Opinion
The first three causes of action of plaintiff’s first amended complaint were against only Edward Lyons who apparently remains a party defendant to the lawsuit; the fourth, fifth and sixth causes of action are against Fireman’s Fund Insurance Company (hereinafter referred to as Insurer) alone. Insurer’s demurrer on the ground the pleading “fails to state a cause of action against” it, was sustained without leave to amend. An order of “partial” dismissal was entered from which plaintiff appeals. 1
*750 Common to each of the three causes of action against Insurer are the following allegations: about October 1, 1971, defendant Lyons retained plaintiff attorney to represent him in connection with a claim for personal injuries arising out of an accident involving Merle Karbeling on September 15, 1971. The retainer agreement was in writing (copy attached to amended complaint) and provided for a contingent fee plus express creation of a lien in favor of plaintiff counsel on any moneys collected arising out of Lyon’s claim from said accident. Plaintiff performed all conditions required under the written agreement except as his performance has been rendered futile and impossible by Lyons’ actions. About December 1, 1972, Lyons discharged plaintiff as his attorney without cause and proceeded in propria persona in the action on the claim entitled Lyons v. Karbeling, No. WE C 26422, which plaintiff filed in the Los Angeles Superior Court. (The files in that case contained a substitution of counsel filed Dec. 26, 1972, substituting Edward Lyons “in pro per” as attorney of record in place and stead of John Siciliano.) About December 19, 1972, plaintiff Siciliano notified Insurer (Karbeling’s insurance carrier) of the lien which he had under the retainer contract. On information and belief, plaintiff alleged that in August of 1974 Insurer, with knowledge of plaintiff’s lien, paid to Edward Lyons the sum of $10,000 in settlement of Lyons’ claim arising out of the accident of September 15, 1971, involving Merle Karbeling, Insurer’s insured.

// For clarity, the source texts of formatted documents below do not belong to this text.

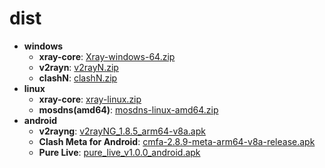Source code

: # dist
- **windows**
  - **xray-core**: [Xray-windows-64.zip](https://api.azzb.club/https://github.com/XTLS/Xray-core/releases/latest/download/Xray-windows-64.zip)
  - **v2rayn**: [v2rayN.zip](https://api.azzb.club/https://github.com/2dust/v2rayN/releases/latest/download/v2rayN.zip)
  - **clashN**: [clashN.zip](https://api.azzb.club/https://github.com/2dust/clashN/releases/latest/download/clashN.zip)
- **linux**
  - **xray-core**: [xray-linux.zip](https://api.azzb.club/https://github.com/XTLS/Xray-core/releases/latest/download/xray-linux.zip)
  - **mosdns(amd64)**: [mosdns-linux-amd64.zip](https://api.azzb.club/https://github.com/IrineSistiana/mosdns/releases/latest/download/mosdns-linux-amd64.zip)
- **android**
  - **v2rayng**: [v2rayNG_1.8.5_arm64-v8a.apk](https://api.azzb.club/https://github.com/2dust/v2rayNG/releases/latest/download/v2rayNG_1.8.5_arm64-v8a.apk)
  - **Clash Meta for Android**: [cmfa-2.8.9-meta-arm64-v8a-release.apk](https://api.azzb.club/https://github.com/MetaCubeX/ClashMetaForAndroid/releases/latest/download/cmfa-2.8.9-meta-arm64-v8a-release.apk)
  - **Pure Live**: [pure_live_v1.0.0_android.apk](https://api.azzb.club/https://github.com/Jackiu1997/pure_live/releases/latest/download/pure_live_v1.0.0_android.apk)
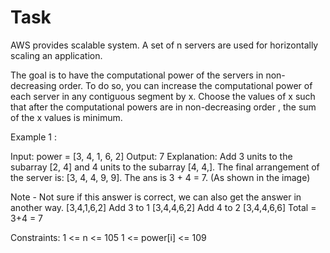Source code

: # Task

AWS provides scalable system. A set of n servers are used for horizontally scaling an application.

The goal is to have the computational power of the servers in non-decreasing order. To do so, you can increase the computational power of each server in any contiguous segment by x. Choose the values of x such that after the computational powers are in non-decreasing order , the sum of the x values is minimum.


Example 1 :

Input: power = [3, 4, 1, 6, 2]
Output: 7
Explanation: Add 3 units to the subarray [2, 4] and 4 units to the subarray [4, 4,]. The final arrangement of the server is: [3, 4, 4, 9, 9]. The ans is 3 + 4 = 7. (As shown in the image)

Note - Not sure if this answer is correct, we can also get the answer in another way.
[3,4,1,6,2] Add 3 to 1
[3,4,4,6,2] Add 4 to 2
[3,4,4,6,6] Total = 3+4 = 7


Constraints:
1 <= n <= 105
1 <= power[i] <= 109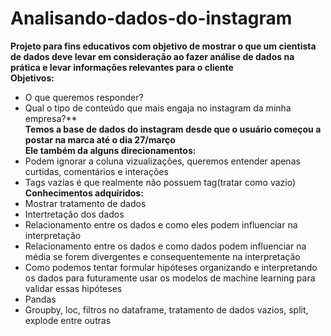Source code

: # Analisando-dados-do-instagram
**Projeto para fins educativos com objetivo de mostrar o que um cientista de dados deve levar em consideração ao fazer análise de dados na prática e levar informações relevantes para o cliente**</br>
**Objetivos:**
* O que queremos responder?
* Qual o tipo de conteúdo que mais engaja no instagram da minha empresa?**<br/>
      **Temos a base de dados do instagram desde que o usuário começou a postar na marca até o dia 27/março**</br>
 **Ele também da alguns direcionamentos:**
 * Podem ignorar a coluna vizualizações, queremos entender apenas curtidas, comentários e interações
 * Tags vazias é que realmente não possuem tag(tratar como vazio)</br>
**Conhecimentos adquiridos:**
* Mostrar tratamento de dados
* Intertretação dos dados
* Relacionamento entre os dados e como eles podem influenciar na interpretação
* Relacionamento entre os dados e como dados podem influenciar na média se forem divergentes e consequentemente na interpretação
* Como podemos tentar formular hipóteses organizando e interpretando os dados para futuramente usar os modelos de machine learning para validar essas hipóteses
* Pandas
* Groupby, loc, filtros no dataframe, tratamento de dados vazios, split, explode entre outras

The fourth cause of action then alleges that an actual controversy has arisen between plaintiff and defendants concerning their respective rights and duties pursuant to the retainer agreement and the lien conferred by Lyons in plaintiff’s favor—plaintiff contends that pursuant to the retainer agreement, he had a lien on a cause of action of Lyons and upon settlement and payment of Lyons’ claim by Insurer it became obligated to pay plaintiff the sum of $4,000 pursuant to said agreement and lien; defendants deny the foregoing and particularly Insurer denies *751 that any lien was conferred upon plaintiff by virtue of the execution of the retainer agreement.

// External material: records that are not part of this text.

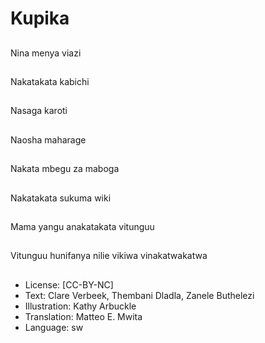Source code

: # Kupika

##
Nina menya viazi

##
Nakatakata kabichi

##
Nasaga karoti

##
Naosha maharage

##
Nakata mbegu za maboga

##
Nakatakata sukuma wiki

##
Mama yangu anakatakata vitunguu

##
Vitunguu hunifanya nilie vikiwa vinakatwakatwa

##
* License: [CC-BY-NC]
* Text: Clare Verbeek, Thembani Dladla, Zanele Buthelezi
* Illustration: Kathy Arbuckle
* Translation: Matteo E. Mwita
* Language: sw

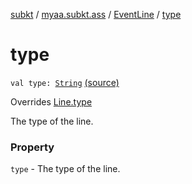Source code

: [subkt](../../index.md) / [myaa.subkt.ass](../index.md) / [EventLine](index.md) / [type](./type.md)

# type

`val type: `[`String`](https://kotlinlang.org/api/latest/jvm/stdlib/kotlin/-string/index.html) [(source)](https://github.com/Myaamori/SubKt/blob/master/src/main/kotlin/myaa/subkt/ass/parser.kt#L487)

Overrides [Line.type](../-line/type.md)

The type of the line.

### Property

`type` - The type of the line.
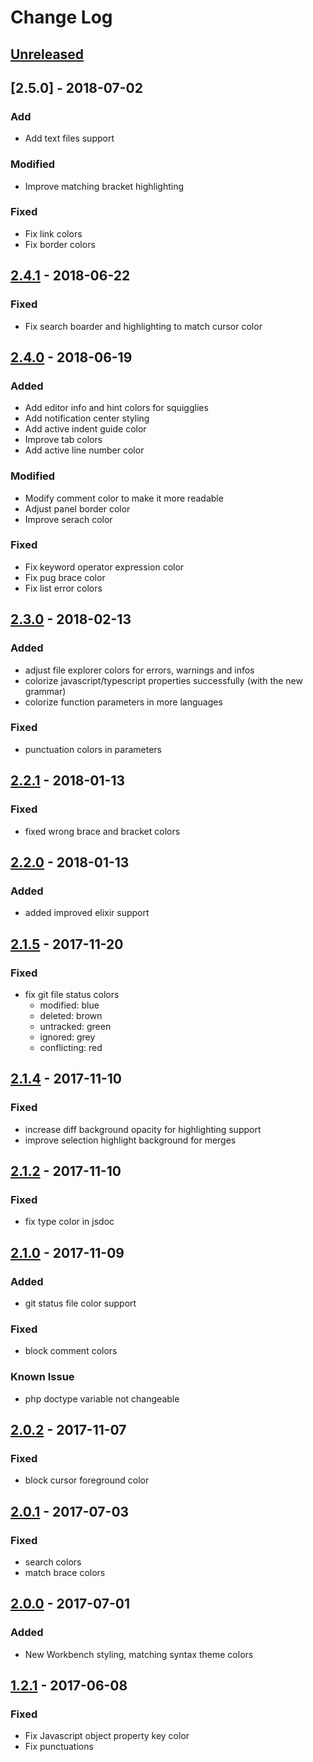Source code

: # Change Log

## [Unreleased]

## [2.5.0] - 2018-07-02
### Add
- Add text files support

### Modified
- Improve matching bracket highlighting

### Fixed
- Fix link colors
- Fix border colors 

## [2.4.1] - 2018-06-22
### Fixed
- Fix search boarder and highlighting to match cursor color

## [2.4.0] - 2018-06-19
### Added
- Add editor info and hint colors for squigglies
- Add notification center styling
- Add active indent guide color
- Improve tab colors
- Add active line number color

### Modified
- Modify comment color to make it more readable
- Adjust panel border color
- Improve serach color

### Fixed
- Fix keyword operator expression color
- Fix pug brace color
- Fix list error colors

## [2.3.0] - 2018-02-13
### Added
- adjust file explorer colors for errors, warnings and infos
- colorize javascript/typescript properties successfully (with the new grammar)
- colorize function parameters in more languages

### Fixed
- punctuation colors in parameters

## [2.2.1] - 2018-01-13
### Fixed
- fixed wrong brace and bracket colors

## [2.2.0] - 2018-01-13
### Added
- added improved elixir support

## [2.1.5] - 2017-11-20
### Fixed
- fix git file status colors
  + modified: blue
  + deleted: brown
  + untracked: green
  + ignored: grey
  + conflicting: red

## [2.1.4] - 2017-11-10
### Fixed
- increase diff background opacity for highlighting support
- improve selection highlight background for merges

## [2.1.2] - 2017-11-10
### Fixed
- fix type color in jsdoc

## [2.1.0] - 2017-11-09
### Added
- git status file color support

### Fixed
- block comment colors

### Known Issue
- php doctype variable not changeable

## [2.0.2] - 2017-11-07
### Fixed
- block cursor foreground color

## [2.0.1] - 2017-07-03
### Fixed
- search colors
- match brace colors

## [2.0.0] - 2017-07-01
### Added
- New Workbench styling, matching syntax theme colors

## [1.2.1] - 2017-06-08
### Fixed
- Fix Javascript object property key color
- Fix punctuations

[Unreleased]: https://github.com/uloco/theme-bluloco-dark/compare/v2.5.0...HEAD
[1.2.1]: https://github.com/uloco/theme-bluloco-dark/compare/v1.2.0...v1.2.1
[2.0.0]: https://github.com/uloco/theme-bluloco-dark/compare/v1.2.1...v2.0.0
[2.0.1]: https://github.com/uloco/theme-bluloco-dark/compare/v2.0.0...v2.0.1
[2.0.2]: https://github.com/uloco/theme-bluloco-dark/compare/v2.0.1...v2.0.2
[2.1.0]: https://github.com/uloco/theme-bluloco-dark/compare/v2.0.2...v2.1.0
[2.1.2]: https://github.com/uloco/theme-bluloco-dark/compare/v2.1.0...v2.1.2
[2.1.4]: https://github.com/uloco/theme-bluloco-dark/compare/v2.1.2...v2.1.4
[2.1.5]: https://github.com/uloco/theme-bluloco-dark/compare/v2.1.4...v2.1.5
[2.2.0]: https://github.com/uloco/theme-bluloco-dark/compare/v2.1.5...v2.2.0
[2.2.1]: https://github.com/uloco/theme-bluloco-dark/compare/v2.2.0...v2.2.1
[2.3.0]: https://github.com/uloco/theme-bluloco-dark/compare/v2.2.1...v2.3.0
[2.4.0]: https://github.com/uloco/theme-bluloco-dark/compare/v2.3.0...v2.4.0
[2.4.1]: https://github.com/uloco/theme-bluloco-dark/compare/v2.4.0...v2.4.1
[2.4.2]: https://github.com/uloco/theme-bluloco-dark/compare/v2.4.1...v2.5.0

The fifth cause of action, following incorporation of the common allegations, alleges plaintiff’s demand that defendants pay “the amount set forth in the notice of lien,” and defendants’ refusal.

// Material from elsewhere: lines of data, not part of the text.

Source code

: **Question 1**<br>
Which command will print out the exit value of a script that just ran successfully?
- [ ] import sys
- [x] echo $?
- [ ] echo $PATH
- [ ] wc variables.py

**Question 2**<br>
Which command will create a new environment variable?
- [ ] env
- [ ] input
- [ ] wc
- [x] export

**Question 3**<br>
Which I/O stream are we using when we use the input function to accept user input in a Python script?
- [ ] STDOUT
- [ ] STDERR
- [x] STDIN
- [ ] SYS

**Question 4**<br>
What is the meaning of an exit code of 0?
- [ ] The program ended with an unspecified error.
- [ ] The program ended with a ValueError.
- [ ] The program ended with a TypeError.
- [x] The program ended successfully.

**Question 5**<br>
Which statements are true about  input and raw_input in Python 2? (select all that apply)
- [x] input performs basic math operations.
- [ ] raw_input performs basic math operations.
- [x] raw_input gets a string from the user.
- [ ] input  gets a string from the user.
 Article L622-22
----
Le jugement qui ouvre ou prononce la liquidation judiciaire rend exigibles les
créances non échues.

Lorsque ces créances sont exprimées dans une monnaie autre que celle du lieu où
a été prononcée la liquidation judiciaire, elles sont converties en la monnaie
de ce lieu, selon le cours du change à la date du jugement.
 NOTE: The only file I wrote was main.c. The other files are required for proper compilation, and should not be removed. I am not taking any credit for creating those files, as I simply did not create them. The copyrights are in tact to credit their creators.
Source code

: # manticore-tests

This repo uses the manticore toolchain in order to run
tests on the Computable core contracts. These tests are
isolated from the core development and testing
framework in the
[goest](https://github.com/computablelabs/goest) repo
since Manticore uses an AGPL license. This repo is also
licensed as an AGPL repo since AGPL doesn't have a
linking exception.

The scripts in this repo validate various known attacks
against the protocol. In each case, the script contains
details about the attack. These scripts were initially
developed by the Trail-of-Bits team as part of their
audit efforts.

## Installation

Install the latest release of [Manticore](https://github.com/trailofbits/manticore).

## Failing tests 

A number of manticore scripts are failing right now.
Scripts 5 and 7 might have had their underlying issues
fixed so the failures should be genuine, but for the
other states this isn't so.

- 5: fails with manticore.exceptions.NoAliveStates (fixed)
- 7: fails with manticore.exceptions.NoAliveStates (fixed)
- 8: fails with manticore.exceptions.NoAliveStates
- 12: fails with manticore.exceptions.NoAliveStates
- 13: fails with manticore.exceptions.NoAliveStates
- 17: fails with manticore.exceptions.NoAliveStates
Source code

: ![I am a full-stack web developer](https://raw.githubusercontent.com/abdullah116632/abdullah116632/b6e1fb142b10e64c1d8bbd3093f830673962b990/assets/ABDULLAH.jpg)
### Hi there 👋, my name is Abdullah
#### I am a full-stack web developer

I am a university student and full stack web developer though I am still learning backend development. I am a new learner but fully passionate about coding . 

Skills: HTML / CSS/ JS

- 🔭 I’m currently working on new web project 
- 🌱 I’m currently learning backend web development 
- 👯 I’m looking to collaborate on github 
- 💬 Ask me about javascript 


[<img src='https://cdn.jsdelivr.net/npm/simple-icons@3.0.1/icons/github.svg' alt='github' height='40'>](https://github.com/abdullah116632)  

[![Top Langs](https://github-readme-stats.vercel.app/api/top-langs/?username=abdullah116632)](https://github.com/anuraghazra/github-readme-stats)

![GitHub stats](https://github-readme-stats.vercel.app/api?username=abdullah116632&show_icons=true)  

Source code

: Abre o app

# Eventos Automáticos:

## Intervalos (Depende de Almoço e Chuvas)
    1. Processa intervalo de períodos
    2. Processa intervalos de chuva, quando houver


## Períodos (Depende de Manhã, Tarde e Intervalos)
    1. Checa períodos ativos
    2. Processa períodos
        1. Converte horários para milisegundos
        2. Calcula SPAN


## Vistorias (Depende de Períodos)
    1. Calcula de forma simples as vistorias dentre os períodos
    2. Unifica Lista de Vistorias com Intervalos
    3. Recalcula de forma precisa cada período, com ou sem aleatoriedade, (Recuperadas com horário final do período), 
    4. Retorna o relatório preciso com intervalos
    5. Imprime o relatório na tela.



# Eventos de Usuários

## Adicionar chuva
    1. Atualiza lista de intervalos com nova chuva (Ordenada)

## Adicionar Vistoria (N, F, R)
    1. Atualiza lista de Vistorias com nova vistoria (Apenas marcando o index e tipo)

The sixth cause of action following incorporation of the common allegations, alleges: “By reason thereof, Defendant Fireman’s Fund is an involuntary trustee holding the sum of $4,000 in constructive trust for Plaintiff with the duty to pay Plaintiff the amount of said lien.”
“The subject matter of an action and the issues involved are determinable from the facts alleged rather than from the title of the pleading or the character of damage recovery suggested in connection with the prayer for relief. [Citations.]”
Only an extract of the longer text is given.